Ok, now we will code a function to compute the Taylor approximation using the above knowledge.

```
def quadratic_taylor_approx(FUN, approx, around_to):
"""Compute the quadratic taylor approximation for the set of points 'approx' of a given FUN around the. point 'around_to'"""
delta = approx - around_to
# Compute the Jacobian and the linear component
J = jnp.asarray(jax.jacfwd(FUN, argnums=(0,1))(*around_to))
linear_component = J.dot(delta.T)
# Compute the Hessian and the qudractic component
H = jnp.asarray(
jax.jacfwd(
jax.jacfwd(FUN, argnums=(0,1)),
argnums=(0,1)
)(*around_to)
)
quadratic_component = 0.5 * jnp.einsum('ij, ij->i',
jnp.einsum('ij,jk->ik', delta,H),
delta)
return FUN(*around_to) + linear_component + quadratic_component
```

```
quadratic_taylor_approx(g, jnp.array([[1.0, 1.0], [1.0, 2.0], [3.0, 4.0]]), jnp.array([1.0, 2.0]))
> DeviceArray([ 5., 13., 89.], dtype=float32)
```

The quadratic component (aka second order derivatives) gives us a better way to approximate the curvature of \(g\).
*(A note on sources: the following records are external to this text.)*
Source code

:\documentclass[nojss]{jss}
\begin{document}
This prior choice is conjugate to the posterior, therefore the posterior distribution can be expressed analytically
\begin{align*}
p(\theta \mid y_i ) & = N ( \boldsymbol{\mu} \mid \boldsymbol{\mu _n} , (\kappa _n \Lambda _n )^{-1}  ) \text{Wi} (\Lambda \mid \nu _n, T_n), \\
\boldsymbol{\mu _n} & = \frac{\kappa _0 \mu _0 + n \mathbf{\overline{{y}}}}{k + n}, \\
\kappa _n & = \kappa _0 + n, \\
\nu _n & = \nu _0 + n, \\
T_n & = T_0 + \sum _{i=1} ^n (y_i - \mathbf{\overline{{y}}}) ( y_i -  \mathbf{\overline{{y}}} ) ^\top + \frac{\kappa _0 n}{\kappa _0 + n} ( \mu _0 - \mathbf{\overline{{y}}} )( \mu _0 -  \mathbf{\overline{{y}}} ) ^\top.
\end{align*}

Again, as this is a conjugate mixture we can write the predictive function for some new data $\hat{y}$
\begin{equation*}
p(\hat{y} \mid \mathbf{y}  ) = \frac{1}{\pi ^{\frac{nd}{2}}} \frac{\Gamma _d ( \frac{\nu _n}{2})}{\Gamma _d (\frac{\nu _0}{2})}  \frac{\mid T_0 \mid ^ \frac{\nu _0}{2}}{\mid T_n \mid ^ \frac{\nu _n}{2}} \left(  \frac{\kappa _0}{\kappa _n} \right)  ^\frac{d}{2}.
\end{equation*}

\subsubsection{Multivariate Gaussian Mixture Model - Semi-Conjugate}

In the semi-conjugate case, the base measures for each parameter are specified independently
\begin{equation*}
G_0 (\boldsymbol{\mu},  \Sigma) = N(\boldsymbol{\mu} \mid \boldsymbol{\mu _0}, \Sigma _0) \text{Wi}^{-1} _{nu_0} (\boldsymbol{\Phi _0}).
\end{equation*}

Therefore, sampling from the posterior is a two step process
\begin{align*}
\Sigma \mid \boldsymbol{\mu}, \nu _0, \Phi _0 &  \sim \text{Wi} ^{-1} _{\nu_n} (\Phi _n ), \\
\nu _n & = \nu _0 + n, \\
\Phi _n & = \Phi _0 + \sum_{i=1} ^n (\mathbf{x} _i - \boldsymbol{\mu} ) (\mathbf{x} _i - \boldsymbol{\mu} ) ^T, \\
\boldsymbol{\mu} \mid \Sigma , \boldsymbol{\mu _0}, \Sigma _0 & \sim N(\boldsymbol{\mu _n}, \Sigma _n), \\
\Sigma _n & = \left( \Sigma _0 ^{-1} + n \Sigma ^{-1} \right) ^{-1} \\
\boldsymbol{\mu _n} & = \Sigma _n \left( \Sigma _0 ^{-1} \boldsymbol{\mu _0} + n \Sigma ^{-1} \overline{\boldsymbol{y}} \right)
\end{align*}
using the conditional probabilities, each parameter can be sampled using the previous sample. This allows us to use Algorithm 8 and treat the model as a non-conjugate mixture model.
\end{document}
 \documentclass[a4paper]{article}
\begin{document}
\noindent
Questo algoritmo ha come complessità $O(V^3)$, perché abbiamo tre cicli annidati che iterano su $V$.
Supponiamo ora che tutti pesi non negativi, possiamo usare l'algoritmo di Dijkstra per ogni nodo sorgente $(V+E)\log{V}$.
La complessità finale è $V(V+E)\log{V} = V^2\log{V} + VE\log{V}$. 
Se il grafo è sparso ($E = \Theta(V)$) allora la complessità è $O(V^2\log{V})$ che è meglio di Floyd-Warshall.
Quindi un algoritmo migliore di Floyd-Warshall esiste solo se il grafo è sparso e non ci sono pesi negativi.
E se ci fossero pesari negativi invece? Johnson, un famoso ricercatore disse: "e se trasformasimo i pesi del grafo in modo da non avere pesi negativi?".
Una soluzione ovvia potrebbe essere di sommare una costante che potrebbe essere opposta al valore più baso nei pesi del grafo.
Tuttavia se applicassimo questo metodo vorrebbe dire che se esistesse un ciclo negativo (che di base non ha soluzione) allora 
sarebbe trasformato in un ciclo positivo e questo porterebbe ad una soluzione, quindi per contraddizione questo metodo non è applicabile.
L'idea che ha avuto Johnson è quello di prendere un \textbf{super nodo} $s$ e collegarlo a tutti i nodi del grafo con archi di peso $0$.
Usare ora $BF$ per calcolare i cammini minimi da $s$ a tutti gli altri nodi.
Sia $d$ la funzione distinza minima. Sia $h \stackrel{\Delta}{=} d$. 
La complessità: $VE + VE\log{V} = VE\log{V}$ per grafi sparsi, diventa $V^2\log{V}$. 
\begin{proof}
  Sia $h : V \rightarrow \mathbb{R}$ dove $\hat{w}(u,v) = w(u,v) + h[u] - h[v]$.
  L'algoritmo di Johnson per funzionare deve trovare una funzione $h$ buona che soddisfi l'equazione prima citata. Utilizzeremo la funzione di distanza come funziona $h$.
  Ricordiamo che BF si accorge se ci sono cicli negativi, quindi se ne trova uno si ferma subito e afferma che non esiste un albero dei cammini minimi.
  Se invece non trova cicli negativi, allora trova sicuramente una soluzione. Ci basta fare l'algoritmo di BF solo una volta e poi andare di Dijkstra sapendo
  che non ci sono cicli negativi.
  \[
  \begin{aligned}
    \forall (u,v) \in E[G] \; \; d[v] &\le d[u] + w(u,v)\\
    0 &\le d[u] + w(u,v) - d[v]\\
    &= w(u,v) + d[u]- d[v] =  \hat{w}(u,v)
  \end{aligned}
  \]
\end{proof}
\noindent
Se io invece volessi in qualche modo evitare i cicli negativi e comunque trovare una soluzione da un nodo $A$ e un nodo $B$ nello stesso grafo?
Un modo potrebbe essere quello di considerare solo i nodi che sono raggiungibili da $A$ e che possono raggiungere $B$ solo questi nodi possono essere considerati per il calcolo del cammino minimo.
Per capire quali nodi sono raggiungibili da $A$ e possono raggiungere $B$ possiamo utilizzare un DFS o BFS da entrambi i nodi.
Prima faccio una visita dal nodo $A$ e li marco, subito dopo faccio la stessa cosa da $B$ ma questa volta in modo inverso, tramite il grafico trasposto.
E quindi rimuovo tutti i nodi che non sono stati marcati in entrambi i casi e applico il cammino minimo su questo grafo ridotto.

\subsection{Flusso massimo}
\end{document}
Visually it looks ok, but we can use the closed-form expression for the quadratic
Taylor approximation around the point \((1, 2)\) to verify if the function
`quadratic_taylor_approx`

is doing its job.

*Note: You can work out the closed-form expression from equation 5.180c in MML, and ignore the third-order partial derivatives.*

\[T_2(x, y)=x^2+6y^2-12y+2xy+8\]

```
def g_quadratic_approx(x, y):
"""Close-form expression for the quadratic taylor approx of g() around (1, 2)"""
return x**2 + 6*y**2 - 12*y + 2*x*y + 8
```

```
# Some cases to test
print(g_quadratic_approx(1.0, 2.0))
print(g_quadratic_approx(2.0, 3.0))
print(g_quadratic_approx(4.2, 3.7))
print(g_quadratic_approx(2.8, 1.3))
print(g_quadratic_approx(10.2, 21))
print(g_quadratic_approx(-5.1, 2.3))
print(g_quadratic_approx(-3.4, -2.5))
> 13.0
> 42.0
> 94.46000000000001
> 17.659999999999997
> 2934.44
> 14.689999999999998
> 104.06
```

```
quadratic_taylor_approx(g, jnp.array([[1.0, 2.0],
[2.0, 3.0],
[4.2, 3.7],
[2.8, 1.3],
[10.2, 21],
[-5.1, 2.3],
[-3.4, -2.5]
]),
around_to=jnp.array([1.0, 2.0]))
> DeviceArray([ 13. , 42. , 94.46 , 17.659998,
2934.44 , 14.690002, 104.05999 ], dtype=float32)
```

The values are practically the same. There are some cases with approximation error around the thousandth.